Goal of the exercise:
Exactly the lines from the top of the records below through the one containing "Una constante ($O(1)$)" must be set down, with no line added or dropped.

━━━━━ Data for analysis ━━━━━

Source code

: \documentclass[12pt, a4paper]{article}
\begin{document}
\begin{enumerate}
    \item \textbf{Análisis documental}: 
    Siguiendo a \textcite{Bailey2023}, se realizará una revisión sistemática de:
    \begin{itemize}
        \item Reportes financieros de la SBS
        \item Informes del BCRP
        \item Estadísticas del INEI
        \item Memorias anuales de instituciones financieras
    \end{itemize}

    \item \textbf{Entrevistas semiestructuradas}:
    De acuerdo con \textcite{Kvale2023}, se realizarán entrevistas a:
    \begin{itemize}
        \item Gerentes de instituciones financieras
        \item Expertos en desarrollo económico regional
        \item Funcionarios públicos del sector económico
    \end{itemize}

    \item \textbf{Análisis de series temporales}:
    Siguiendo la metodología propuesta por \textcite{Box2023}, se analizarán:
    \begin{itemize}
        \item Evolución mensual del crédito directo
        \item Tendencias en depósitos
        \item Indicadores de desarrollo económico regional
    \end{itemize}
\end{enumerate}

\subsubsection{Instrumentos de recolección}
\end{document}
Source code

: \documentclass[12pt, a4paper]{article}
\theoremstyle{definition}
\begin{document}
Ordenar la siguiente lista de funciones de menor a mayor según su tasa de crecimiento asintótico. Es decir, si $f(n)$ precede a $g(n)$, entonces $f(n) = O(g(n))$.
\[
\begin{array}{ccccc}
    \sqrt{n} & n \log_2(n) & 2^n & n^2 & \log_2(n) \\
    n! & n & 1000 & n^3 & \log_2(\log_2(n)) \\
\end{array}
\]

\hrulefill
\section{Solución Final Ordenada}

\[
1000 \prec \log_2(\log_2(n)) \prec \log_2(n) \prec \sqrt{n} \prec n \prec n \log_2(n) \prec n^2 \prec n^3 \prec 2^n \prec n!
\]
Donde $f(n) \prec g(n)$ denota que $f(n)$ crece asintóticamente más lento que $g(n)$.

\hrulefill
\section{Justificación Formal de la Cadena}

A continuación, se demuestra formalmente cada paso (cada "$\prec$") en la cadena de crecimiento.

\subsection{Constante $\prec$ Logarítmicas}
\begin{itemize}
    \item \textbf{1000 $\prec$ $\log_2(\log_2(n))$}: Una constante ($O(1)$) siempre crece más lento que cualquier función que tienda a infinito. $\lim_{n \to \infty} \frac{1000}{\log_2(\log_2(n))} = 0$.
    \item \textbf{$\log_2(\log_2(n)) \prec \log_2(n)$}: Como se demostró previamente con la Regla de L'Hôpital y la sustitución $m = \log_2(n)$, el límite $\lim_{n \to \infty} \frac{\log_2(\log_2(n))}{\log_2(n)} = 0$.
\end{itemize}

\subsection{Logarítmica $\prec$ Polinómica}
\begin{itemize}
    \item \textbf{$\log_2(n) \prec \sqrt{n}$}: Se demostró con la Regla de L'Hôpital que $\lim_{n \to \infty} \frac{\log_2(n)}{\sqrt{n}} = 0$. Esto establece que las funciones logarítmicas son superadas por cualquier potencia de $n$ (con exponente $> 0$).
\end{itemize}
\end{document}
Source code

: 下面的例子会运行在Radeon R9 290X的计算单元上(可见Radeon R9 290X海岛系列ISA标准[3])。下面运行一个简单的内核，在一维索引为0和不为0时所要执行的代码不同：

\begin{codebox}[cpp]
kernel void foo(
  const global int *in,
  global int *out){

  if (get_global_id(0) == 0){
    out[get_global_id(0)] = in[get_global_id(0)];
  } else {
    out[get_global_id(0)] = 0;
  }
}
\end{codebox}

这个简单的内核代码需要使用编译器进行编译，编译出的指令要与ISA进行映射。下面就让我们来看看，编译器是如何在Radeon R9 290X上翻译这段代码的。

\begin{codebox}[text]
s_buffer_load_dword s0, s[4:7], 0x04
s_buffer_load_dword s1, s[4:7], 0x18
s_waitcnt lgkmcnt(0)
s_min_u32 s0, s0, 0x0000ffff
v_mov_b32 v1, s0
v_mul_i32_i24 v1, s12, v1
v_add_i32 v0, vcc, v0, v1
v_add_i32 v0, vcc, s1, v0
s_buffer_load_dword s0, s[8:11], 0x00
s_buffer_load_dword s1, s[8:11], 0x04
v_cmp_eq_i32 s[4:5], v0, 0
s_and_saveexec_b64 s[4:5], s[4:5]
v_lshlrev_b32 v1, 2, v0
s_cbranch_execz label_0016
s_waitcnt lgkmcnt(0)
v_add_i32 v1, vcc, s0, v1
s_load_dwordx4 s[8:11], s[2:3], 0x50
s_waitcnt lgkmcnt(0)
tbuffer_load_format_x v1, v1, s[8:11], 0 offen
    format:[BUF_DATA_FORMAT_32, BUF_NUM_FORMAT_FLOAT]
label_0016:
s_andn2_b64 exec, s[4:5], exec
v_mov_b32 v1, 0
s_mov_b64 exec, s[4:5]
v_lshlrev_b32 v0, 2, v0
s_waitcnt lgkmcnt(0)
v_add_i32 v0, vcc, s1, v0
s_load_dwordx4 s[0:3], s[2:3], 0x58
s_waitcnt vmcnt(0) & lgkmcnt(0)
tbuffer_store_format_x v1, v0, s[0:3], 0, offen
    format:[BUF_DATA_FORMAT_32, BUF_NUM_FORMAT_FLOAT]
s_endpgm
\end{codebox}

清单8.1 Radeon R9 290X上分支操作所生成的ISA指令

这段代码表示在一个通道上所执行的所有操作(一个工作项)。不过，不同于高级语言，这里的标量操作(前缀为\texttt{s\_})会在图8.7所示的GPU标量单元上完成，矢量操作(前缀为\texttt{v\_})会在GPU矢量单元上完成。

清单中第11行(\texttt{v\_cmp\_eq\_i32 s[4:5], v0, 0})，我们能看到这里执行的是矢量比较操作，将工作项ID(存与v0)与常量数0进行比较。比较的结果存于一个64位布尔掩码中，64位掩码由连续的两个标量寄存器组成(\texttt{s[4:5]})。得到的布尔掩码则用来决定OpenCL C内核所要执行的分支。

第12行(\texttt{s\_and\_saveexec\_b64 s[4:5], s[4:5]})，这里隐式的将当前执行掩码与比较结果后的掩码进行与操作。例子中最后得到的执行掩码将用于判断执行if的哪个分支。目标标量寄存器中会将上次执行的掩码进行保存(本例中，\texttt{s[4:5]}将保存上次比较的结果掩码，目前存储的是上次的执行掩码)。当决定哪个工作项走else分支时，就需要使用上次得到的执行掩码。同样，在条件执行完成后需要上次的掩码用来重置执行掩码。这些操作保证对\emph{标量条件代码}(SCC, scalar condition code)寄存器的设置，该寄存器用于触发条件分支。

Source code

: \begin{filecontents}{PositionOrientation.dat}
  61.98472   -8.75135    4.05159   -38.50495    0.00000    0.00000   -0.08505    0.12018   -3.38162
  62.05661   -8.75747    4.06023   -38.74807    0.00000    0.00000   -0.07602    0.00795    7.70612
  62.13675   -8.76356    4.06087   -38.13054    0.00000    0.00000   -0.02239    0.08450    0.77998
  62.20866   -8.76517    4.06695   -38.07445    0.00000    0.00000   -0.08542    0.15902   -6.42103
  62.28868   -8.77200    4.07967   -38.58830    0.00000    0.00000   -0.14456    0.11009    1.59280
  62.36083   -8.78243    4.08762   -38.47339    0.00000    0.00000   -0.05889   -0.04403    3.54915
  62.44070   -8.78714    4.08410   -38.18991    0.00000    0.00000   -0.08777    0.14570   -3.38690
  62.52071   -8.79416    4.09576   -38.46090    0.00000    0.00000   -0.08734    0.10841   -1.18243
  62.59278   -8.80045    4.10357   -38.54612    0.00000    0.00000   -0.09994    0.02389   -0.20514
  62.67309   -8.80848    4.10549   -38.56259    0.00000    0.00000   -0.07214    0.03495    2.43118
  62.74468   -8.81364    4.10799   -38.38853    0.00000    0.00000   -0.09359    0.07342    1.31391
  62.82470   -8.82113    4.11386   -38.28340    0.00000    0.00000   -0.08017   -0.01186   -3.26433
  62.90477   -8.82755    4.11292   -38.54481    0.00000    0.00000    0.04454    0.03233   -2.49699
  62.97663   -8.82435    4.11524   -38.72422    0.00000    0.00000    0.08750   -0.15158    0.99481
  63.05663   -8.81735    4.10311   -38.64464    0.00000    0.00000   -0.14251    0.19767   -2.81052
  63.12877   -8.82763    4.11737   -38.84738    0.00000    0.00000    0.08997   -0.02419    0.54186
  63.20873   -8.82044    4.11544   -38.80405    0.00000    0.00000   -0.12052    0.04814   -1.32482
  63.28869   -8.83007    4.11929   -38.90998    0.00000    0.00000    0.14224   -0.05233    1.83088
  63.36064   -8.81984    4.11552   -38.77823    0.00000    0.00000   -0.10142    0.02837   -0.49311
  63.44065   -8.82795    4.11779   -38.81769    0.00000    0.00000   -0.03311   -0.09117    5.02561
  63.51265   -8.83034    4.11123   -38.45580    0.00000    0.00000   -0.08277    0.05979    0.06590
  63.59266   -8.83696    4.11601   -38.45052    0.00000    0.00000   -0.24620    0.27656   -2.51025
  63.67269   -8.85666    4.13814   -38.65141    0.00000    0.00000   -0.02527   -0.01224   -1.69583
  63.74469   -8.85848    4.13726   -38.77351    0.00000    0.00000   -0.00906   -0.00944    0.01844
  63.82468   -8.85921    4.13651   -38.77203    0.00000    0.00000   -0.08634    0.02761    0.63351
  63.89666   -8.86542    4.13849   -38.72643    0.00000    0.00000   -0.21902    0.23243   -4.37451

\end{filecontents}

━━━━━

Exercise answer:
Source code

: \documentclass[12pt, a4paper]{article}
\begin{document}
\begin{enumerate}
    \item \textbf{Análisis documental}: 
    Siguiendo a \textcite{Bailey2023}, se realizará una revisión sistemática de:
    \begin{itemize}
        \item Reportes financieros de la SBS
        \item Informes del BCRP
        \item Estadísticas del INEI
        \item Memorias anuales de instituciones financieras
    \end{itemize}

    \item \textbf{Entrevistas semiestructuradas}:
    De acuerdo con \textcite{Kvale2023}, se realizarán entrevistas a:
    \begin{itemize}
        \item Gerentes de instituciones financieras
        \item Expertos en desarrollo económico regional
        \item Funcionarios públicos del sector económico
    \end{itemize}

    \item \textbf{Análisis de series temporales}:
    Siguiendo la metodología propuesta por \textcite{Box2023}, se analizarán:
    \begin{itemize}
        \item Evolución mensual del crédito directo
        \item Tendencias en depósitos
        \item Indicadores de desarrollo económico regional
    \end{itemize}
\end{enumerate}

\subsubsection{Instrumentos de recolección}
\end{document}
Source code

: \documentclass[12pt, a4paper]{article}
\theoremstyle{definition}
\begin{document}
Ordenar la siguiente lista de funciones de menor a mayor según su tasa de crecimiento asintótico. Es decir, si $f(n)$ precede a $g(n)$, entonces $f(n) = O(g(n))$.
\[
\begin{array}{ccccc}
    \sqrt{n} & n \log_2(n) & 2^n & n^2 & \log_2(n) \\
    n! & n & 1000 & n^3 & \log_2(\log_2(n)) \\
\end{array}
\]

\hrulefill
\section{Solución Final Ordenada}

\[
1000 \prec \log_2(\log_2(n)) \prec \log_2(n) \prec \sqrt{n} \prec n \prec n \log_2(n) \prec n^2 \prec n^3 \prec 2^n \prec n!
\]
Donde $f(n) \prec g(n)$ denota que $f(n)$ crece asintóticamente más lento que $g(n)$.

\hrulefill
\section{Justificación Formal de la Cadena}

A continuación, se demuestra formalmente cada paso (cada "$\prec$") en la cadena de crecimiento.

\subsection{Constante $\prec$ Logarítmicas}
\begin{itemize}
    \item \textbf{1000 $\prec$ $\log_2(\log_2(n))$}: Una constante ($O(1)$) siempre crece más lento que cualquier función que tienda a infinito. $\lim_{n \to \infty} \frac{1000}{\log_2(\log_2(n))} = 0$.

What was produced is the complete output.